インドで被差別カーストの女性たちが立ちあげた新聞社「カバル・ラハリヤ」を追ったドキュメンタリー。インド北部のウッタル・プラデーシュ州で、カースト外の「不可触民」として差別を受けるダリトの女性たちによって設立された新聞社カバル・ラハリヤ(「ニュースの波」の意)は、紙媒体からSNSYouTubeでの発信を中心とするデジタルメディアとして新たな挑戦を開始する。ペンをスマートフォンに持ちかえた女性記者たちは、貧困や階層、ジェンダーという多重の差別や偏見にさらされ、夫や家族からの抵抗に遭いながらも、粘り強く取材して独自のニュースを伝え続ける。彼女たちが起こした波は、やがて大きなうねりとなって広がっていく。監督はリントゥ・トーマス&スシュミト・ゴーシュ。

 

 本作はカバル・ラハリヤにいるミーラ、スニータ、シャームカリの3人の女性記者を中心に進んでいく。SNSで発信することに戸惑いながらも気骨あるジャーナリズム精神で活動する彼女たちを追っている。特に自分たちで取材相手に交渉するさいの交渉術みたいなコミュニケーション能力が鋭く、実はジャーナリズムには真実を報道しようという姿勢も大事だが、同時に活動していくうえでの多くの人に伝えたいという情熱こそ相手の心や大衆を動かすものだということが伝わってくる。

 

 カバル・ラハリヤは地元の小さい新聞と言う立場を最大に生かした活動をすることで、高カーストや男性中心で支えられている主要メディアでは報道できないもしくは報道する価値もないと思われていることを報道できる強さがあることを示しているが、それ以上に彼女たちの政治や権力を批判するメディアの姿勢を強く保っている姿勢からは学ぶことが多い。
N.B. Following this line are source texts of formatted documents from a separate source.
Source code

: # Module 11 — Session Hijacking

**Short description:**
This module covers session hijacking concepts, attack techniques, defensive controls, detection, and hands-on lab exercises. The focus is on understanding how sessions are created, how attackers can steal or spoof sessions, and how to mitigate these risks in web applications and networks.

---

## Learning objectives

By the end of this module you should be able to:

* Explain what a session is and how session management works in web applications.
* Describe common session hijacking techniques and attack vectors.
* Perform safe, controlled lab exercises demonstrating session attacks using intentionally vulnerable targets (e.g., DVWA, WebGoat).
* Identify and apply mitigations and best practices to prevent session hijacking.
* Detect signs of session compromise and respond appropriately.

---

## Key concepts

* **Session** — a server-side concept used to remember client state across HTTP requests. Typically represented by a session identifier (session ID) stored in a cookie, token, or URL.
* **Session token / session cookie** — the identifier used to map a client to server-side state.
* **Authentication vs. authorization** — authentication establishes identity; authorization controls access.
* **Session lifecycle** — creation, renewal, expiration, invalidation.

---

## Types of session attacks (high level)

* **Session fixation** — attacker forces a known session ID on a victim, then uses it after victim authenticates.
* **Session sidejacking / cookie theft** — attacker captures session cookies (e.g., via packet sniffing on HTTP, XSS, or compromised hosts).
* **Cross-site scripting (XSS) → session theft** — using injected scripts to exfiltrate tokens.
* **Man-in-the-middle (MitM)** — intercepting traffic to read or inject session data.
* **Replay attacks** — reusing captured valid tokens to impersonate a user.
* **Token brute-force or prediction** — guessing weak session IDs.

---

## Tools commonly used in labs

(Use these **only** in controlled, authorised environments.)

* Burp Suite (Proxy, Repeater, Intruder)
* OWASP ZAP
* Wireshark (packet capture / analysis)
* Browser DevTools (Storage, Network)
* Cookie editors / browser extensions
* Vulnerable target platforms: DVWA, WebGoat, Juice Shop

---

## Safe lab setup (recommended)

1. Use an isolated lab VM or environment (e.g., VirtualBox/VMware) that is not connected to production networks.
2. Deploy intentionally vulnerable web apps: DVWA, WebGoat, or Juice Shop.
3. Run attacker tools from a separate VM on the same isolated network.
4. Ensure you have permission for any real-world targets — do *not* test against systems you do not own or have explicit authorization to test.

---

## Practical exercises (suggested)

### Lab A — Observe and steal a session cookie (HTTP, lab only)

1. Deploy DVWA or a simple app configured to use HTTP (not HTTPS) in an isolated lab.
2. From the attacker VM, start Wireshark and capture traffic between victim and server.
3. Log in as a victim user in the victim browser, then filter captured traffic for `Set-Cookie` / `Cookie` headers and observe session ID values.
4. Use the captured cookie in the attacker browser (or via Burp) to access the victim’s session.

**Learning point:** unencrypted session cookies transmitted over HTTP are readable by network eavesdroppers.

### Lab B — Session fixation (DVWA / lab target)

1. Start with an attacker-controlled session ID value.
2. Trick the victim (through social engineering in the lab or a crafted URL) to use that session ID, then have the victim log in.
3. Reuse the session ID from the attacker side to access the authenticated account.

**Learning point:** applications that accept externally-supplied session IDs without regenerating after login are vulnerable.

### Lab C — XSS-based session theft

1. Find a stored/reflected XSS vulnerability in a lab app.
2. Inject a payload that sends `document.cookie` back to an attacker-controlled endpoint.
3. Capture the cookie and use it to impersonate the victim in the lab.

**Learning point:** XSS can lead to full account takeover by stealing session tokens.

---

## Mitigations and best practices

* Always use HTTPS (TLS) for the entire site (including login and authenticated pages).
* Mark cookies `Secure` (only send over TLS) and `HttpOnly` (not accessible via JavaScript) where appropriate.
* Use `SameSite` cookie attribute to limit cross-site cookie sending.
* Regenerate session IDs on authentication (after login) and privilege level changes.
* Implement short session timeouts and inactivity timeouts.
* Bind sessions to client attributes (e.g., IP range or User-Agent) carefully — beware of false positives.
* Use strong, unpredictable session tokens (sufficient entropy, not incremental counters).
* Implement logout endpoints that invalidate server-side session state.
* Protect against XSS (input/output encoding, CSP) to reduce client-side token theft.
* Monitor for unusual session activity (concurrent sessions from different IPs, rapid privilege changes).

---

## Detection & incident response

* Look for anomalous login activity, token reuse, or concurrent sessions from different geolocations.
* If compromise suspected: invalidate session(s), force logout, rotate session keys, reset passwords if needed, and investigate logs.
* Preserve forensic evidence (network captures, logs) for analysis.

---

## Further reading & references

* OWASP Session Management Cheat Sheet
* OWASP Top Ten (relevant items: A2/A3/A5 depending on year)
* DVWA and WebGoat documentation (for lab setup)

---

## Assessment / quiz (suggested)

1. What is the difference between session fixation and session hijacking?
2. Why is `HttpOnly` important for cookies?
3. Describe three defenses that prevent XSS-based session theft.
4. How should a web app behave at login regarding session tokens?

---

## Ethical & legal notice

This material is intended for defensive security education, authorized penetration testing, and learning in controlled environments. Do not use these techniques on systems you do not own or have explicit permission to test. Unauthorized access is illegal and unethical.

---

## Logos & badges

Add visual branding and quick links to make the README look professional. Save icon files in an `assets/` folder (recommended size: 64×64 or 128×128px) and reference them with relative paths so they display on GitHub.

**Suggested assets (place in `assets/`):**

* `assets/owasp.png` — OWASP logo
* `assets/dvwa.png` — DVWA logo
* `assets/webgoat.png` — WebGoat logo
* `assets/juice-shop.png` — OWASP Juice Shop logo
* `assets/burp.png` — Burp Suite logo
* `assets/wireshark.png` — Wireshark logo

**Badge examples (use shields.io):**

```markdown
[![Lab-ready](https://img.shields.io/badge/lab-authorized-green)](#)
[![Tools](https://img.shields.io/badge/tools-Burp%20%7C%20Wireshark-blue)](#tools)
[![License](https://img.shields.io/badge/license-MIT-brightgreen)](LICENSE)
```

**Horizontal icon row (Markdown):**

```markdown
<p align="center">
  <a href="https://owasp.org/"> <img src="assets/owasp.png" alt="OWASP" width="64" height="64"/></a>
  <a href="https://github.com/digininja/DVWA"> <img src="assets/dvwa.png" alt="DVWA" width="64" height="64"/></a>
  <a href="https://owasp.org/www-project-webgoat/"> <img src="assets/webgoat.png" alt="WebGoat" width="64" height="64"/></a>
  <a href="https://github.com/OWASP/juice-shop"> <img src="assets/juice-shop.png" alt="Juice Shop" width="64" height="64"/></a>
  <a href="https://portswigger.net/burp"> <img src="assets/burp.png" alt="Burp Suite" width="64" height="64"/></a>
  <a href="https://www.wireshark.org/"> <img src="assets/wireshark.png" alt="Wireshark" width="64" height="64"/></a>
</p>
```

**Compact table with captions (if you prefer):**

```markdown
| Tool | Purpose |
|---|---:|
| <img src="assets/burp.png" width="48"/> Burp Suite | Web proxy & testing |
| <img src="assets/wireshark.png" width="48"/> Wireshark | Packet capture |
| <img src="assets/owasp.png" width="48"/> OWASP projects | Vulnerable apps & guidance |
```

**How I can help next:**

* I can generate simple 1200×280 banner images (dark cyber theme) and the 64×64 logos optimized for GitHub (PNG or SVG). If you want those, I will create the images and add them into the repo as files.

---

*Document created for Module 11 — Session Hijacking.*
特にミーラの「批判することをしなければ、それが報道だと思われてしまう(つまり報道は記者の視線があるのだから宣伝とは違う)」と言う言葉は、政治や権力への批判を恐れスポーツや政府の広告のようなものばかり流す日本のメディアとその批判しないメディアの姿勢に慣れてしまって、それがそもそものメディアだと勘違いしている我々日本人に痛いほど響く言葉であった。

 

 ミーラやスニータやシャームカリたちもインド地方の差別的な文化や慣習を内面化していて、時にそれに抗いまたは内面化し譲歩して生活を送っている姿はすごくリアルで、生活でも仕事でも戦っている彼女たちの姿も捉えているドキュメンタリーだった。